| RECORDS |

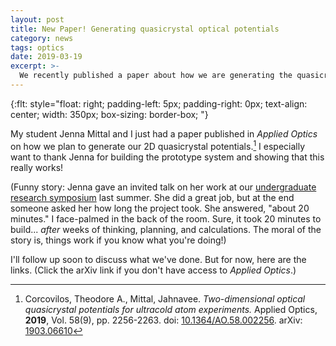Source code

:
 ```yaml
---
layout: post
title: New Paper! Generating quasicrystal optical potentials
category: news
tags: optics
date: 2019-03-19
excerpt: >-
  We recently published a paper about how we are generating the quasicrystal optical potentials for our ultracold atom experiment.
---
```

<!-- kramdown tags defined below -->
{:flt: style="float: right;
       padding-left: 5px;
       padding-right: 0px;
       text-align: center;
       width: 350px;
       box-sizing: border-box;
       "}
<!-- end kramdown -->

<!-- 
Reminder that mathjax is enabled.  Inline math using double backslash parenthesis: \\( \\) 
Display math using double dollar or double backslash bracket: $$ $$ or \\[ \\]
-->

<!--
kramdown reference: https://kramdown.gettalong.org/quickref.html
-->

My student Jenna Mittal and I just had a paper published in *Applied Optics* on how we plan to generate our 2D quasicrystal potentials.[^1]  I especially want to thank Jenna for building the prototype system and showing that this really works!

(Funny story: Jenna gave an invited talk on her work at our [undergraduate research symposium](https://www.duq.edu/assets/Documents/urp/_pdf/2018%20URP%20Symposium%20Book.pdf) last summer.  She did a great job, but at the end someone asked her how long the project took.  She answered, "about 20 minutes."  I face-palmed in the back of the room.  Sure, it took 20 minutes to build... *after* weeks of thinking, planning, and calculations.  The moral of the story is, things work if you know what you're doing!)

I'll follow up soon to discuss what we've done.  But for now, here are the links.  (Click the arXiv link if you don't have access to *Applied Optics*.)


[^1]: Corcovilos, Theodore A., Mittal, Jahnavee.  *Two-dimensional optical quasicrystal potentials for ultracold atom experiments.* Applied Optics, **2019**, Vol. 58(9), pp. 2256-2263. doi: [10.1364/AO.58.002256](https://dx.doi.org/10.1364/AO.58.002256). arXiv: [1903.06610](https://arxiv.org/abs/1903.06610)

| WHAT THE TASK ASKS |
Go through the entries and retype each one exactly, skipping any image.

| YOUR RESPONSE |
Source code

:
 ```yaml
---
layout: post
title: New Paper! Generating quasicrystal optical potentials
category: news
tags: optics
date: 2019-03-19
excerpt: >-
  We recently published a paper about how we are generating the quasicrystal optical potentials for our ultracold atom experiment.
---
```

<!-- kramdown tags defined below -->
{:flt: style="float: right;
       padding-left: 5px;
       padding-right: 0px;
       text-align: center;
       width: 350px;
       box-sizing: border-box;
       "}
<!-- end kramdown -->

<!-- 
Reminder that mathjax is enabled.  Inline math using double backslash parenthesis: \\( \\) 
Display math using double dollar or double backslash bracket: $$ $$ or \\[ \\]
-->

<!--
kramdown reference: https://kramdown.gettalong.org/quickref.html
-->

My student Jenna Mittal and I just had a paper published in *Applied Optics* on how we plan to generate our 2D quasicrystal potentials.[^1]  I especially want to thank Jenna for building the prototype system and showing that this really works!

(Funny story: Jenna gave an invited talk on her work at our [undergraduate research symposium](https://www.duq.edu/assets/Documents/urp/_pdf/2018%20URP%20Symposium%20Book.pdf) last summer.  She did a great job, but at the end someone asked her how long the project took.  She answered, "about 20 minutes."  I face-palmed in the back of the room.  Sure, it took 20 minutes to build... *after* weeks of thinking, planning, and calculations.  The moral of the story is, things work if you know what you're doing!)

I'll follow up soon to discuss what we've done.  But for now, here are the links.  (Click the arXiv link if you don't have access to *Applied Optics*.)


[^1]: Corcovilos, Theodore A., Mittal, Jahnavee.  *Two-dimensional optical quasicrystal potentials for ultracold atom experiments.* Applied Optics, **2019**, Vol. 58(9), pp. 2256-2263. doi: [10.1364/AO.58.002256](https://dx.doi.org/10.1364/AO.58.002256). arXiv: [1903.06610](https://arxiv.org/abs/1903.06610)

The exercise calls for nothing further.